« L’idée n’est pas de remplacer les opérateurs privés, mais de proposer un cadre plus sûr, plus commun, qui servira à tout le monde », a martelé le gouverneur. Le constat est d’ailleurs sans appel : imprimer les billets coûte cher, et leur durée de vie dépasse rarement six mois. « Le billet de 100 ariary ne vaut même pas son prix d’impression. Et comme Madagascar n’imprime pas ses propres billets, on paye encore plus cher », souligne le gouverneur de la BFM, Aivo Andrianarivelo, qui voit dans ce virage digital une logique imparable, ne serait-ce que pour soulager le budget de l’Etat.
Réticence
Sur le terrain, les réactions oscillent entre prudence et espoir. Dans le centre-ville d’Analakely, Fara, une commerçante de 43 ans, reste sceptique : « On nous parle encore de trucs numériques alors que l’électricité est coupée tous les jours. Comment on va faire ? ».

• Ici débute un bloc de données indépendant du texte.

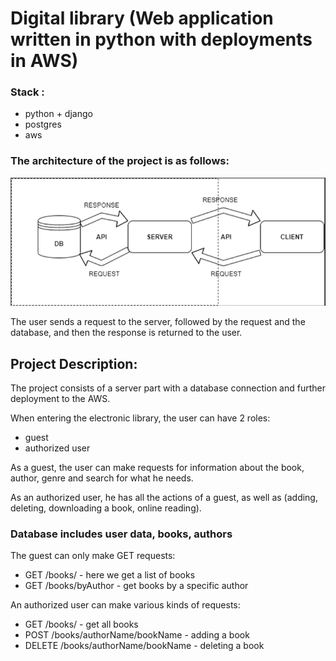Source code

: # Digital library (Web application written in python with deployments in AWS)

### Stack : 
- python + django
- postgres
- aws

### The architecture of the project is as follows:

![](pictures/architecture.PNG)

The user sends a request to the server, followed by the request and the database, and then the response is returned
to the user.

## Project Description:

The project consists of a server part with a database connection and further deployment to the AWS.

When entering the electronic library, the user can have 2 roles:
* guest
* authorized user

As a guest, the user can make requests for information about the book, author, genre and search for what he needs.

As an authorized user, he has all the actions of a guest, as well as (adding, deleting, downloading a book, online reading).

### Database includes user data, books, authors

The guest can only make GET requests:  
* GET /books/ - here we get a list of books  
* GET /books/byAuthor - get books by a specific author

An authorized user can make various kinds of requests:

* GET /books/ - get all books  
* POST /books/authorName/bookName - adding a book  
* DELETE /books/authorName/bookName - deleting a book  

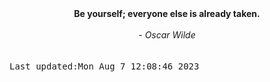 
<div align="center"><b><span>Be yourself; everyone else is already taken.</span></b><br><br><i> - Oscar Wilde</i></div>
<br><br><kbd>Last updated:Mon Aug  7 12:08:46 2023</kbd>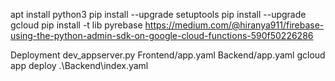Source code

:apt install python3
pip install --upgrade setuptools
pip install --upgrade gcloud
pip install -t lib pyrebase
https://medium.com/@hiranya911/firebase-using-the-python-admin-sdk-on-google-cloud-functions-590f50226286

Deployment
dev_appserver.py Frontend/app.yaml Backend/app.yaml
gcloud app deploy .\Backend\index.yaml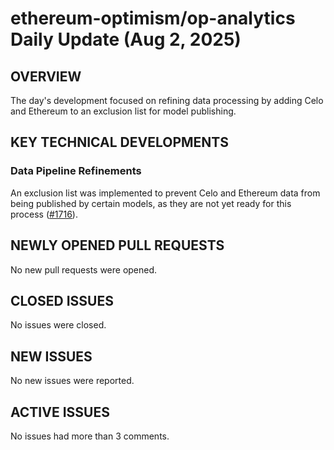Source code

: # ethereum-optimism/op-analytics Daily Update (Aug 2, 2025)
## OVERVIEW 
The day's development focused on refining data processing by adding Celo and Ethereum to an exclusion list for model publishing.

## KEY TECHNICAL DEVELOPMENTS
### Data Pipeline Refinements
An exclusion list was implemented to prevent Celo and Ethereum data from being published by certain models, as they are not yet ready for this process ([#1716](https://github.com/ethereum-optimism/op-analytics/pull/1716)).

## NEWLY OPENED PULL REQUESTS
No new pull requests were opened.

## CLOSED ISSUES
No issues were closed.

## NEW ISSUES
No new issues were reported.

## ACTIVE ISSUES
No issues had more than 3 comments.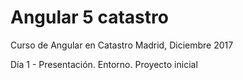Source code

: # Angular 5 catastro
Curso de Angular en Catastro
Madrid, Diciembre 2017

Día 1 - Presentación. Entorno. Proyecto inicial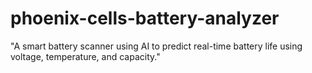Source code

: # phoenix-cells-battery-analyzer
"A smart battery scanner using AI to predict real-time battery life using voltage, temperature, and capacity."
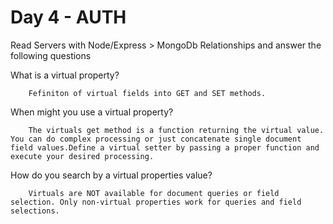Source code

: # Day 4 - AUTH

Read Servers with Node/Express > MongoDb Relationships and answer the following questions



What is a virtual property?

        Fefiniton of virtual fields into GET and SET methods.



When might you use a virtual property?

        The virtuals get method is a function returning the virtual value. You can do complex processing or just concatenate single document field values.Define a virtual setter by passing a proper function and execute your desired processing.

How do you search by a virtual properties value?

        Virtuals are NOT available for document queries or field selection. Only non-virtual properties work for queries and field selections.

#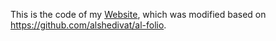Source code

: This is the code of my [Website](https://luchinchang.github.io), which was modified based on https://github.com/alshedivat/al-folio.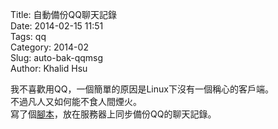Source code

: Title: 自動備份QQ聊天記錄  
Date: 2014-02-15 11:51  
Tags: qq  
Category: 2014-02  
Slug:  auto-bak-qqmsg   
Author: Khalid Hsu  
  
  
我不喜歡用QQ，一個簡單的原因是Linux下沒有一個稱心的客戶端。  
不過凡人又如何能不食人間煙火。  
寫了個[腳本](https://github.com/khalidhsu/qqmsgbak )，放在服務器上同步備份QQ的聊天記錄。  
   
  
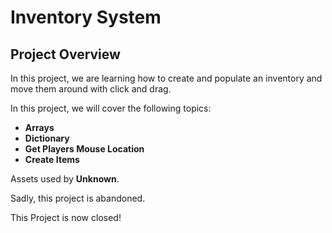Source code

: # Inventory System

## Project Overview 
In this project, we are learning how to create and populate an inventory and move them around with click and drag.

In this project, we will cover the following topics:
- **Arrays**
- **Dictionary**
- **Get Players Mouse Location**
- **Create Items**

Assets used by **Unknown**.

Sadly, this project is abandoned.

This Project is now closed!
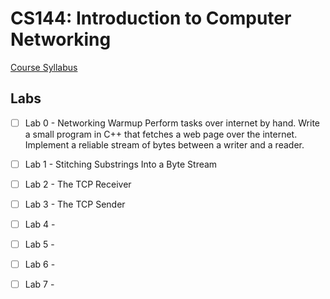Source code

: # CS144: Introduction to Computer Networking

[Course Syllabus](https://cs144.github.io/)

## Labs 

- [ ] Lab 0 - Networking Warmup
    Perform tasks over internet by hand.
    Write a small program in C++ that fetches a web page over the internet.
    Implement a reliable stream of bytes between a writer and a reader.


- [ ] Lab 1 - Stitching Substrings Into a Byte Stream
- [ ] Lab 2 - The TCP Receiver
- [ ] Lab 3 - The TCP Sender
- [ ] Lab 4 - 
- [ ] Lab 5 -
- [ ] Lab 6 -
- [ ] Lab 7 -

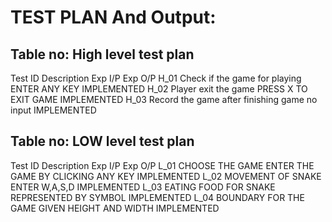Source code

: # TEST PLAN And Output:
## Table no: High level test plan
Test ID	 Description	                                         Exp I/P	                                                  Exp O/P
H_01	Check if the game for playing	                              ENTER ANY KEY                                          IMPLEMENTED
H_02	 Player exit the game	                               PRESS X TO EXIT GAME                                          IMPLEMENTED            H_03	Record the game after finishing game                    no input                                                     IMPLEMENTED

## Table no: LOW level test plan
Test ID	     Description	                                         Exp I/P	                                                  Exp O/P
L_01        CHOOSE THE GAME                                        ENTER THE GAME BY CLICKING ANY KEY                         IMPLEMENTED
L_02         MOVEMENT OF SNAKE                                   ENTER W,A,S,D                                                IMPLEMENTED
L_03         EATING FOOD FOR SNAKE                                REPRESENTED BY SYMBOL                                       IMPLEMENTED
L_04         BOUNDARY FOR THE GAME                                GIVEN HEIGHT AND WIDTH                                      IMPLEMENTED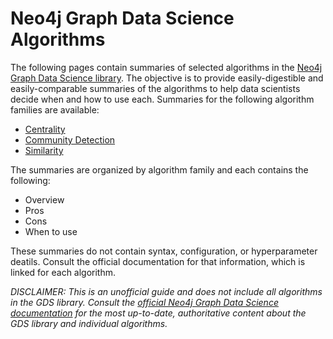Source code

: # Neo4j Graph Data Science Algorithms 

The following pages contain summaries of selected algorithms in the [Neo4j Graph Data Science library](https://neo4j.com/docs/graph-data-science/current/). The objective is to provide easily-digestible and easily-comparable summaries of the algorithms to help data scientists decide when and how to use each. Summaries for the following algorithm families are available:
* [Centrality](https://github.com/danb-neo4j/gds-guide/blob/main/algorithms/gds_centrality.md)
* [Community Detection](https://github.com/danb-neo4j/gds-guide/blob/main/algorithms/gds_community.md)
* [Similarity](https://github.com/danb-neo4j/gds-guide/blob/main/algorithms/gds_similarity.md)


The summaries are organized by algorithm family and each contains the following:
* Overview
* Pros
* Cons
* When to use

These summaries do not contain syntax, configuration, or hyperparameter deatils. Consult the official documentation for that information, which is linked for each algorithm.


*DISCLAIMER: This is an unofficial guide and does not include all algorithms in the GDS library. Consult the [official Neo4j Graph Data Science documentation](https://neo4j.com/docs/graph-data-science/current/) for the most up-to-date, authoritative content about the GDS library and individual algorithms.*
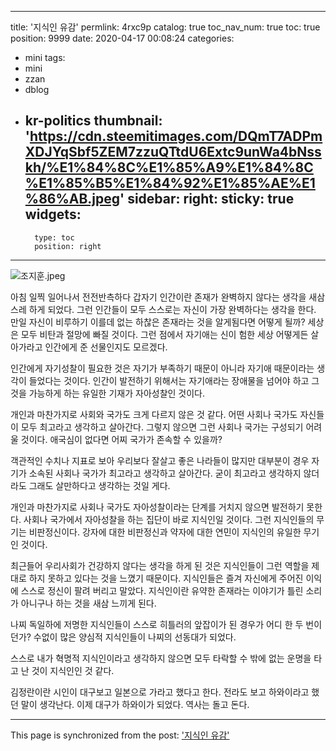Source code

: 
---
title: '지식인 유감'
permlink: 4rxc9p
catalog: true
toc_nav_num: true
toc: true
position: 9999
date: 2020-04-17 00:08:24
categories:
- mini
tags:
- mini
- zzan
- dblog
- kr-politics
thumbnail: 'https://cdn.steemitimages.com/DQmT7ADPmXDJYqSbf5ZEM7zzuQTtdU6Extc9unWa4bNsskh/%E1%84%8C%E1%85%A9%E1%84%8C%E1%85%B5%E1%84%92%E1%85%AE%E1%86%AB.jpeg'
sidebar:
    right:
        sticky: true
widgets:
    -
        type: toc
        position: right
---


![조지훈.jpeg](https://cdn.steemitimages.com/DQmT7ADPmXDJYqSbf5ZEM7zzuQTtdU6Extc9unWa4bNsskh/%E1%84%8C%E1%85%A9%E1%84%8C%E1%85%B5%E1%84%92%E1%85%AE%E1%86%AB.jpeg)


아침 일찍 일어나서 전전반측하다 갑자기 인간이란 존재가 완벽하지 않다는 생각을 새삼스레 하게 되었다. 그런 인간들이 모두 스스로는 자신이 가장 완벽하다는 생각을 한다. 만일 자신이 비루하기 이를데 없는 하찮은 존재라는 것을 알게됨다면 어떻게 될까? 세상은 모두 비탄과 절망에 빠질 것이다. 그런 점에서 자기애는 신이 험한 세상 어떻게든 살아가라고 인간에게 준 선물인지도 모르겠다.

인간에게 자기성찰이 필요한 것은 자기가 부족하기 때문이 아니라 자기애 때문이라는 생각이 들었다는 것이다. 인간이 발전하기 위해서는 자기애라는 장애물을 넘어야 하고 그것을 가능하게 하는 유일한 기재가 자아성찰인 것이다.

개인과 마찬가지로 사회와 국가도 크게 다르지 않은 것 같다. 어떤 사회나 국가도 자신들이 모두 최고라고 생각하고 살아간다. 그렇지 않으면 그런 사회나 국가는 구성되기 어려울 것이다. 애국심이 없다면 어찌 국가가 존속할 수 있을까?

객관적인 수치나 지표로 보아 우리보다 잘살고 좋은 나라들이 많지만 대부분이 경우 자기가 소속된 사회나 국가가 최고라고 생각하고 살아간다. 굳이 최고라고 생각하지 않더라도 그래도 살만하다고 생각하는 것일 게다.

개인과 마찬가지로 사회나 국가도 자아성찰이라는 단계를 거치지 않으면 발전하기 못한다. 사회나 국가에서 자아성찰을 하는 집단이 바로 지식인일 것이다. 그런 지식인들의 무기는 비판정신이다. 강자에 대한 비판정신과 약자에 대한 연민이 지식인의 유일한 무기인 것이다.

최근들어 우리사회가 건강하지 않다는 생각을 하게 된 것은 지식인들이 그런 역할을 제대로 하지 못하고 있다는 것을 느꼈기 때문이다. 지식인들은 즐겨 자신에게 주어진 이익에 스스로 정신이 팔려 버리고 말았다. 지식인이란 유약한 존재라는 이야기가 틀린 소리가 아니구나 하는 것을 새삼 느끼게 된다.

나찌 독일하에 저명한 지식인들이 스스로 히틀러의 앞잡이가 된 경우가 어디 한 두 번이던가? 수없이 많은 양심적 지식인들이 나찌의 선동대가 되었다.

스스로 내가 혁명적 지식인이라고 생각하지 않으면 모두 타락할 수 밖에 없는 운명을 타고 난 것이 지식인인 것 같다.

김정란이란 시인이 대구보고 일본으로 가라고 했다고 한다. 전라도 보고 하와이라고 했던 말이 생각난다. 이제 대구가 하와이가 되었다. 역사는 돌고 돈다.

- - -

This page is synchronized from the post: ['지식인 유감'](https://steemit.com/@oldstone/4rxc9p)
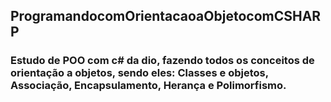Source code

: ## ProgramandocomOrientacaoaObjetocomCSHARP
### Estudo de POO com c# da dio, fazendo todos os conceitos de orientação a objetos, sendo eles: Classes e objetos, Associação, Encapsulamento, Herança e Polimorfismo.
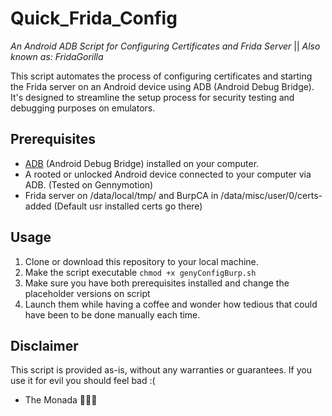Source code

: # Quick_Frida_Config
_An Android ADB Script for Configuring Certificates and Frida Server_ || _Also known as: FridaGorilla_

This script automates the process of configuring certificates and starting the Frida server on an Android device using ADB (Android Debug Bridge). It's designed to streamline the setup process for security testing and debugging purposes on emulators. 

## Prerequisites

- [ADB](https://developer.android.com/studio/command-line/adb) (Android Debug Bridge) installed on your computer.
- A rooted or unlocked Android device connected to your computer via ADB. (Tested on Gennymotion)
- Frida server on /data/local/tmp/ and BurpCA in /data/misc/user/0/certs-added (Default usr installed certs go there)

## Usage

1. Clone or download this repository to your local machine.
2. Make the script executable  ``chmod +x genyConfigBurp.sh``
3. Make sure you have both prerequisites installed and change the placeholder versions on script
4. Launch them while having a coffee and wonder how tedious that could have been to be done manually each time.
   
## Disclaimer
This script is provided as-is, without any warranties or guarantees. If you use it for evil you should feel bad :(

- The Monada 🙈🙉🙈
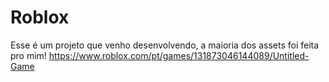 # Roblox
Esse é um projeto que venho desenvolvendo, a maioria dos assets foi feita pro mim!
https://www.roblox.com/pt/games/131873046144089/Untitled-Game
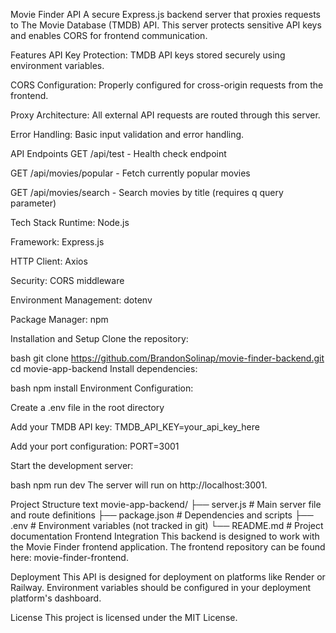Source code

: Movie Finder API
A secure Express.js backend server that proxies requests to The Movie Database (TMDB) API. This server protects sensitive API keys and enables CORS for frontend communication.

Features
API Key Protection: TMDB API keys stored securely using environment variables.

CORS Configuration: Properly configured for cross-origin requests from the frontend.

Proxy Architecture: All external API requests are routed through this server.

Error Handling: Basic input validation and error handling.

API Endpoints
GET /api/test - Health check endpoint

GET /api/movies/popular - Fetch currently popular movies

GET /api/movies/search - Search movies by title (requires q query parameter)

Tech Stack
Runtime: Node.js

Framework: Express.js

HTTP Client: Axios

Security: CORS middleware

Environment Management: dotenv

Package Manager: npm

Installation and Setup
Clone the repository:

bash
git clone https://github.com/BrandonSolinap/movie-finder-backend.git
cd movie-app-backend
Install dependencies:

bash
npm install
Environment Configuration:

Create a .env file in the root directory

Add your TMDB API key: TMDB_API_KEY=your_api_key_here

Add your port configuration: PORT=3001

Start the development server:

bash
npm run dev
The server will run on http://localhost:3001.

Project Structure
text
movie-app-backend/
├── server.js          # Main server file and route definitions
├── package.json       # Dependencies and scripts
├── .env              # Environment variables (not tracked in git)
└── README.md         # Project documentation
Frontend Integration
This backend is designed to work with the Movie Finder frontend application. The frontend repository can be found here: movie-finder-frontend.

Deployment
This API is designed for deployment on platforms like Render or Railway. Environment variables should be configured in your deployment platform's dashboard.

License
This project is licensed under the MIT License.
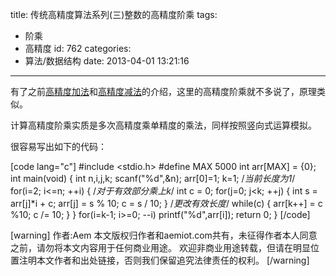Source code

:title: 传统高精度算法系列(三)整数的高精度阶乘
tags:
  - 阶乘
  - 高精度
id: 762
categories:
  - 算法/数据结构
date: 2013-04-01 13:21:16
---

有了之前[高精度加法](http://www.aemiot.com/calc-high-int-sum.html)和[高精度减法](http://www.aemiot.com/calc-high-int-inc.html)的介绍，这里的高精度阶乘就不多说了，原理类似。

计算高精度阶乘实质是多次高精度乘单精度的乘法，同样按照竖向式运算模拟。

很容易写出如下的代码：

[code lang="c"]
#include &lt;stdio.h&gt;
#define MAX 5000
int arr[MAX] = {0};
int main(void)
{
    int n,i,j,k;
    scanf(&quot;%d&quot;,&amp;n);
    arr[0]=1;
    k=1; /*当前长度为1*/
    for(i=2; i&lt;=n; ++i)
    {
        /*对于有效部分乘上k*/
        int c = 0;
        for(j=0; j&lt;k; ++j)
        {
            int s = arr[j]*i + c;
            arr[j] = s % 10;
            c = s / 10;
        }
        /*更改有效长度*/
        while(c)
        {
            arr[k++] = c %10;
            c /= 10;
        }
    }
    for(i=k-1; i&gt;=0; --i)
        printf(&quot;%d&quot;,arr[i]);
    return 0;
}
[/code]

[warning]
作者:Aem
本文版权归作者和aemiot.com共有，未征得作者本人同意之前，请勿将本文内容用于任何商业用途。 欢迎非商业用途转载，但请在明显位置注明本文作者和出处链接，否则我们保留追究法律责任的权利。
[/warning]
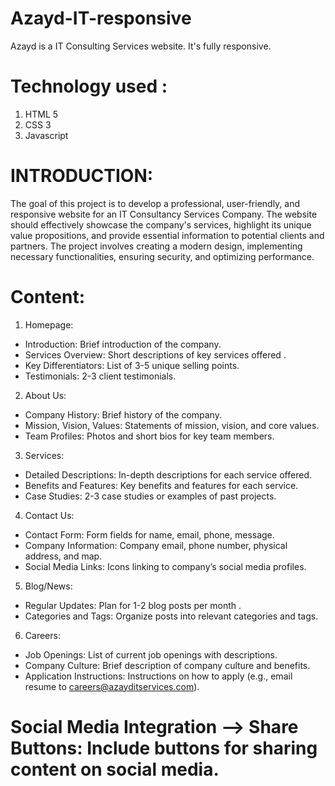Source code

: # Azayd-IT-responsive
Azayd is a IT Consulting Services website. It's fully responsive. 
# Technology used : 
1. HTML 5
2. CSS 3
3. Javascript



 

 
# INTRODUCTION:
The goal of this project is to develop a professional, user-friendly, and responsive 
website for an IT Consultancy Services Company. The website should effectively 
showcase the company's services, highlight its unique value propositions, and provide 
essential information to potential clients and partners. The project involves creating a 
modern design, implementing necessary functionalities, ensuring security, and 
optimizing performance.

# Content: 
 1. Homepage: 
- Introduction: Brief introduction of the company. 
- Services Overview: Short descriptions of key services offered . 
- Key Differentiators: List of 3-5 unique selling points. 
- Testimonials: 2-3 client testimonials. 

 2. About Us: 
- Company History: Brief history of the company. 
- Mission, Vision, Values: Statements of mission, vision, and core values.
- Team Profiles: Photos and short bios  for key team members. 

 3. Services: 
- Detailed Descriptions: In-depth descriptions for each service offered.
- Benefits and Features: Key benefits and features for each service. 
- Case Studies: 2-3 case studies or examples of past projects. 

 4. Contact Us: 
- Contact Form: Form fields for name, email, phone, message. 
- Company Information: Company email, phone number, physical address, and map. 
- Social Media Links: Icons linking to company’s social media profiles. 

 5. Blog/News: 
- Regular Updates: Plan for 1-2 blog posts per month . 
- Categories and Tags: Organize posts into relevant categories and tags. 

 6. Careers: 
- Job Openings: List of current job openings with descriptions. 
- Company Culture: Brief description of company culture and benefits. 
- Application Instructions: Instructions on how to apply (e.g., email resume to 
careers@azayditservices.com).

# Social Media Integration --> Share Buttons: Include buttons for sharing content on social media. 


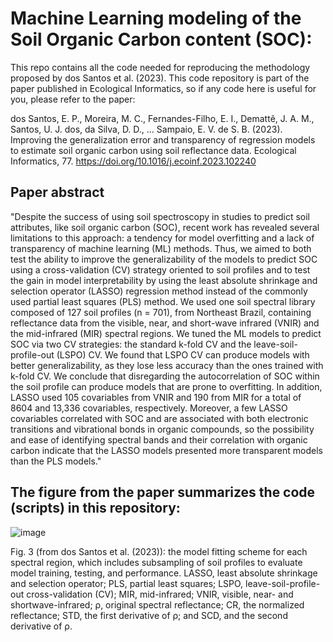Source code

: # Machine Learning modeling of the Soil Organic Carbon content (SOC):

This repo contains all the code needed for reproducing the methodology proposed by dos Santos et al. (2023). This code repository is part of the paper published in Ecological Informatics, so if any code here is useful for you, please refer to the paper:

dos Santos, E. P., Moreira, M. C., Fernandes-Filho, E. I., Demattê, J. A. M., Santos, U. J. dos, da Silva, D. D., … Sampaio, E. V. de S. B. (2023). Improving the generalization error and transparency of regression models to estimate soil organic carbon using soil reflectance data. Ecological Informatics, 77. https://doi.org/10.1016/j.ecoinf.2023.102240

## Paper abstract

"Despite the success of using soil spectroscopy in studies to predict soil attributes, like soil organic carbon (SOC), recent work has revealed several limitations to this approach: a tendency for model overfitting and a lack of transparency of machine learning (ML) methods. Thus, we aimed to both test the ability to improve the generalizability of the models to predict SOC using a cross-validation (CV) strategy oriented to soil profiles and to test the gain in model interpretability by using the least absolute shrinkage and selection operator (LASSO) regression method instead of the commonly used partial least squares (PLS) method. We used one soil spectral library composed of 127 soil profiles (n = 701), from Northeast Brazil, containing reflectance data from the visible, near, and short-wave infrared (VNIR) and the mid-infrared (MIR) spectral regions. We tuned the ML models to predict SOC via two CV strategies: the standard k-fold CV and the leave-soil-profile-out (LSPO) CV. We found that LSPO CV can produce models with better generalizability, as they lose less accuracy than the ones trained with k-fold CV. We conclude that disregarding the autocorrelation of SOC within the soil profile can produce models that are prone to overfitting. In addition, LASSO used 105 covariables from VNIR and 190 from MIR for a total of 8604 and 13,336 covariables, respectively. Moreover, a few LASSO covariables correlated with SOC and are associated with both electronic transitions and vibrational bonds in organic compounds, so the possibility and ease of identifying spectral bands and their correlation with organic carbon indicate that the LASSO models presented more transparent models than the PLS models."

## The figure from the paper summarizes the code (scripts) in this repository:

![image](https://github.com/eupassarinho/soil-carbon-and-spectroscopy-with-PLS-and-LASSO/assets/52005057/42b1336c-7786-4e0c-a709-9305c84bf951)

Fig. 3 (from dos Santos et al. (2023)): the model fitting scheme for each spectral region, which includes subsampling of soil profiles to evaluate model training, testing, and performance. LASSO, least absolute shrinkage and selection operator; PLS, partial least squares; LSPO, leave-soil-profile-out cross-validation (CV); MIR, mid-infrared; VNIR, visible, near- and shortwave-infrared; ρ, original spectral reflectance; CR, the normalized reflectance; STD, the first derivative of ρ; and SCD, and the second derivative of ρ.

Plus au sud, à Itaosy, Solofo, jeune développeur dans une start-up locale, y voit au contraire « une avancée historique si c’est bien fait, surtout pour ceux qui n’ont pas accès aux banques classiques ». Cependant, les enjeux sont multiples pour rassurer les utilisateurs, collaborer avec les opérateurs mobiles, sécuriser les transactions, mais aussi convaincre les plus réticents. Car malgré l’élan affiché, certains économistes craignent une fracture encore plus grande entre les zones connectées et les autres. « Si la BFM veut vraiment réussir, elle devra accompagner l’"e-Ariary" d’un grand plan d’éducation numérique, sinon cela restera un gadget pour les grandes villes », explique un opérateur dans le domaine du paiement électronique, venu assister à la présentation d’hier soir. Reste aussi à savoir si le public fera confiance à une monnaie qui n’a pas de forme palpable. Bref, la révolution est peut-être en marche, mais elle n’est pas encore dans toutes les poches.